What You'll Need
If you're still throwing kitchen scraps in the trash, stop. As a gardener, lots of what I grow never even makes it into the kitchen — it goes straight to the compost pile because it's the parts you don't eat. But even the good stuff you bring inside? Way too much of it ends up in a landfill.
Here are seven ways to use those scraps to make your garden grow better.
- Shovel
- 2-gallon bucket with lid (or irrigation valve box)
- Drill with ¼-inch bit
- Kitchen scraps
- Brown materials (shredded paper, cardboard, straw, wood chips)
- Optional: Bokashi bucket, countertop composter, chickens
1. Bury Them Directly
Grab a shovel, dig about a foot down, and bury your scraps. That's it. No breaking them down first, no fancy setup.
Last year we ran an experiment where we planted tomatoes over six different types of buried food scraps. They all worked, some better than others. The secret? The finer you chop the scraps before burying them, and the longer you let them break down before planting, the better. You're giving bacteria, fungi, and insects time to turn that stuff into food your plants can actually use.
2. Build a Worm Tower
Worms are composting machines. If you don't want a whole compost bin, try a worm tower — it's just a container buried in the ground that you drop scraps into.
Two options:
Option A: Buy an irrigation valve box from any hardware store. It has a built-in lid. Bury it, add scraps, done. The downside is the open bottom — soil can work its way up and clog things.
Option B: Get a 2-gallon bucket and drill ¼-inch holes all over it. This gives worms more entry points, and the solid bottom keeps soil out. Drill one slightly bigger hole on the bottom for drainage. Make sure it has a lid so the worms don't cook in the sun.
Bury it in your garden, layer in browns (shredded paper, cardboard, straw) and food scraps, and the worms do the rest. They eat the scraps, crawl through your garden beds, and leave fertilizer everywhere.
3. Use a Countertop Composter
If you live in an apartment or don't have outdoor space, an electric countertop composter like the Lomi works. It dries and grinds scraps into a fine powder you can add to soil. It breaks down fast — think of it as hyper-speeding up the burying method from tip #1.
These can get pricey, and they don't handle huge volumes well. But for daily kitchen scraps from a small household? They're handy.
4. Try Bokashi Fermentation
This one's different — it's fermentation, not composting. But it handles anything: meat, cheese, dairy, pasta. All of it.
Bokashi is anaerobic — no oxygen. You need an airtight bucket. Add your scraps, sprinkle on the Bokashi bran (that's where the bacteria live), and press everything down with the lid. Leave it for two weeks.
What comes out smells like pickles, not garbage. The scraps look mostly the same but they're pre-broken down and will decompose in your garden way faster than raw scraps. You can dig it in or add it to a compost pile.
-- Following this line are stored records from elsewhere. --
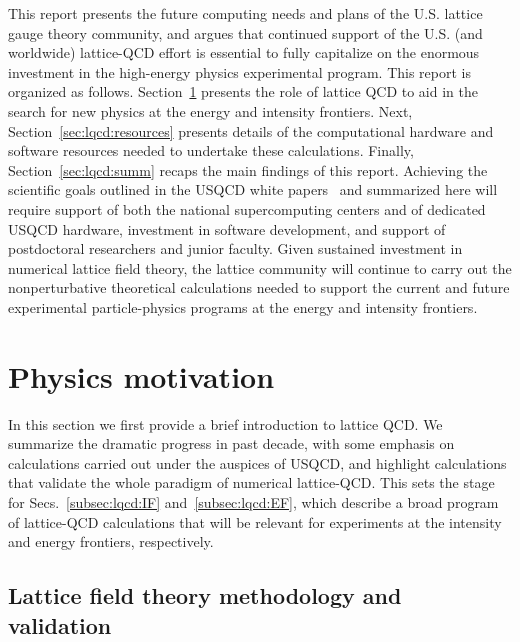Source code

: This report presents the future computing needs and plans of the U.S. lattice
gauge theory community, and argues that continued support of the U.S. (and
worldwide) lattice-QCD effort is essential to fully capitalize on the enormous
investment in the high-energy physics experimental program.  This report is
organized as follows.  Section~\ref{sec:lqcd:physics} presents the role of
lattice QCD to aid in the search for new physics at the energy and intensity
frontiers.  Next, Section~\ref{sec:lqcd:resources} presents details of the
computational hardware and software resources needed to undertake these
calculations.  Finally, Section~\ref{sec:lqcd:summ} recaps the main findings
of this report.  Achieving the scientific goals outlined in the USQCD white
papers~\cite{USQCD_EF_whitepaper13,USQCD_IF_whitepaper13} and summarized here
will require support of both the national supercomputing centers and of
dedicated USQCD hardware, investment in software development, and support of
postdoctoral researchers and junior faculty.  Given sustained investment in
numerical lattice field theory, the lattice community will continue to carry
out the nonperturbative theoretical calculations needed to support the current
and future experimental particle-physics programs at the energy and intensity
frontiers.

\section{Physics motivation}
\label{sec:lqcd:physics}

In this section we first provide a brief introduction to lattice QCD.  We
summarize the dramatic progress in past decade, with some emphasis on
calculations carried out under the auspices of USQCD, and highlight
calculations that validate the whole paradigm of numerical lattice-QCD.  This
sets the stage for Secs.~\ref{subsec:lqcd:IF} and~\ref{subsec:lqcd:EF}, which
describe a broad program of lattice-QCD calculations that will be relevant for
experiments at the intensity and energy frontiers, respectively.

\subsection{Lattice field theory methodology and validation}
\label{subsec:lqcd:validation}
Bonus: There's a tap at the bottom that drains "Bokashi tea" — dilute it and use it as liquid fertilizer.
5. Feed Chickens
If you have hens, kitchen scraps are gold. It adds variety to their diet and keeps them entertained. They'll eat most things and leave what they don't want.
The real win? Chickens convert scraps into eggs and manure. That manure, mixed with their bedding, gets cleaned out every few months and goes into your compost system. Chicken manure superheats a compost pile and breaks everything down faster.
6. Build a Compost Pile
The classic method. Get a bin system — I use two that are 3x3 feet, big enough to get hot. Layer green materials (kitchen scraps, garden trimmings) with brown materials (wood chips, dead leaves, cardboard). Keep adding until the pile is big enough to heat up.
Mine sits at 115°F right now, which is plenty hot for breaking down material fast. This is the best option if you have a big garden and generate a lot of waste.
7. Regrow Them
The best way to get rid of kitchen scraps? Don't get rid of them. Regrow them. Not everything regrows equally well, but some scraps will give you a second harvest with almost no effort.